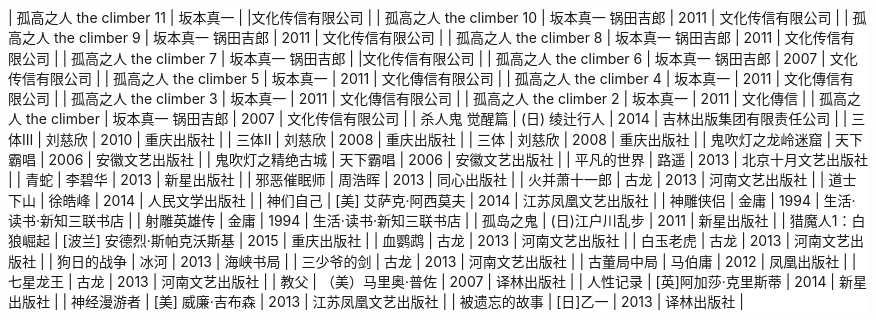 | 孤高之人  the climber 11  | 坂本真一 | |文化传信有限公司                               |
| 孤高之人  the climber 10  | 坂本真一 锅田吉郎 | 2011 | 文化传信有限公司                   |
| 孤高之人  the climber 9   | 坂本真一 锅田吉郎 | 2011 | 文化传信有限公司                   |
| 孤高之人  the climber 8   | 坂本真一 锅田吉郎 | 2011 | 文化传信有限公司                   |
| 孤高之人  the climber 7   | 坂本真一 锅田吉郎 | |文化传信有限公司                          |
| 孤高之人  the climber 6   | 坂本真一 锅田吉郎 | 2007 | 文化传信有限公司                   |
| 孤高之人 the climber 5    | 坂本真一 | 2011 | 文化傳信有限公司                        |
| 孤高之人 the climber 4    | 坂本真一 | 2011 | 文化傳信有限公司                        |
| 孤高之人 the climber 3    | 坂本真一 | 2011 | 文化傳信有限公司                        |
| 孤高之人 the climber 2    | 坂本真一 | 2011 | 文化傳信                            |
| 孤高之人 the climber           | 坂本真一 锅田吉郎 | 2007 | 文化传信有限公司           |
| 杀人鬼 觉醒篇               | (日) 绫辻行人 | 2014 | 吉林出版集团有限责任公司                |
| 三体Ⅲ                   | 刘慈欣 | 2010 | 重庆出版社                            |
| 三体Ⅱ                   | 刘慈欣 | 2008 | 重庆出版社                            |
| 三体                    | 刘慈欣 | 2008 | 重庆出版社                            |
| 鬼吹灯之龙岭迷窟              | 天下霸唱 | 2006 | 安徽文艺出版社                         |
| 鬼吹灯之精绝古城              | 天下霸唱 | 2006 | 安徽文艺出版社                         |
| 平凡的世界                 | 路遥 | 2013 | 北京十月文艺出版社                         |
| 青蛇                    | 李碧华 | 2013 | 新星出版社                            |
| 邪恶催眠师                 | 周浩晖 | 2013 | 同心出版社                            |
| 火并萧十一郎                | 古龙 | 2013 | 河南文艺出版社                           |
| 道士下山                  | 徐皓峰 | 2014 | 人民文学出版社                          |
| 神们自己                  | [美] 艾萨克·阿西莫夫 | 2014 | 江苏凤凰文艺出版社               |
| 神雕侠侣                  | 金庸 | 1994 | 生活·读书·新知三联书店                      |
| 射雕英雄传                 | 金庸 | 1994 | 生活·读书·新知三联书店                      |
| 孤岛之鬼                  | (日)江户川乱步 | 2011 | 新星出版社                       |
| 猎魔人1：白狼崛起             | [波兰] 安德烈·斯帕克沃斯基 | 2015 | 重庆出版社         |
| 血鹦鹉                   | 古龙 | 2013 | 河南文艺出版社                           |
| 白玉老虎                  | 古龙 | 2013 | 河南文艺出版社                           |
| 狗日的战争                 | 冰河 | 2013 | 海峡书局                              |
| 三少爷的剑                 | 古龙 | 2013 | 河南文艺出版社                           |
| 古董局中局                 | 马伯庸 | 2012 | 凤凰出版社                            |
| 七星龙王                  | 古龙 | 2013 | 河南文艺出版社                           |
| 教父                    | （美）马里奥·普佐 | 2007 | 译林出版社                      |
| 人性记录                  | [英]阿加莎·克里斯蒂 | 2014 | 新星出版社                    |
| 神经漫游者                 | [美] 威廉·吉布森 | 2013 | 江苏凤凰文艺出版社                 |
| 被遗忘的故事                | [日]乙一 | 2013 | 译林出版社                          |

***

ACTIVITY: Please give back an exact copy of the entries above from their first line through the line containing "the climber 6", leaving the pictures aside.

ANSWER:
 | 孤高之人  the climber 11  | 坂本真一 | |文化传信有限公司                               |
| 孤高之人  the climber 10  | 坂本真一 锅田吉郎 | 2011 | 文化传信有限公司                   |
| 孤高之人  the climber 9   | 坂本真一 锅田吉郎 | 2011 | 文化传信有限公司                   |
| 孤高之人  the climber 8   | 坂本真一 锅田吉郎 | 2011 | 文化传信有限公司                   |
| 孤高之人  the climber 7   | 坂本真一 锅田吉郎 | |文化传信有限公司                          |
| 孤高之人  the climber 6   | 坂本真一 锅田吉郎 | 2007 | 文化传信有限公司                   |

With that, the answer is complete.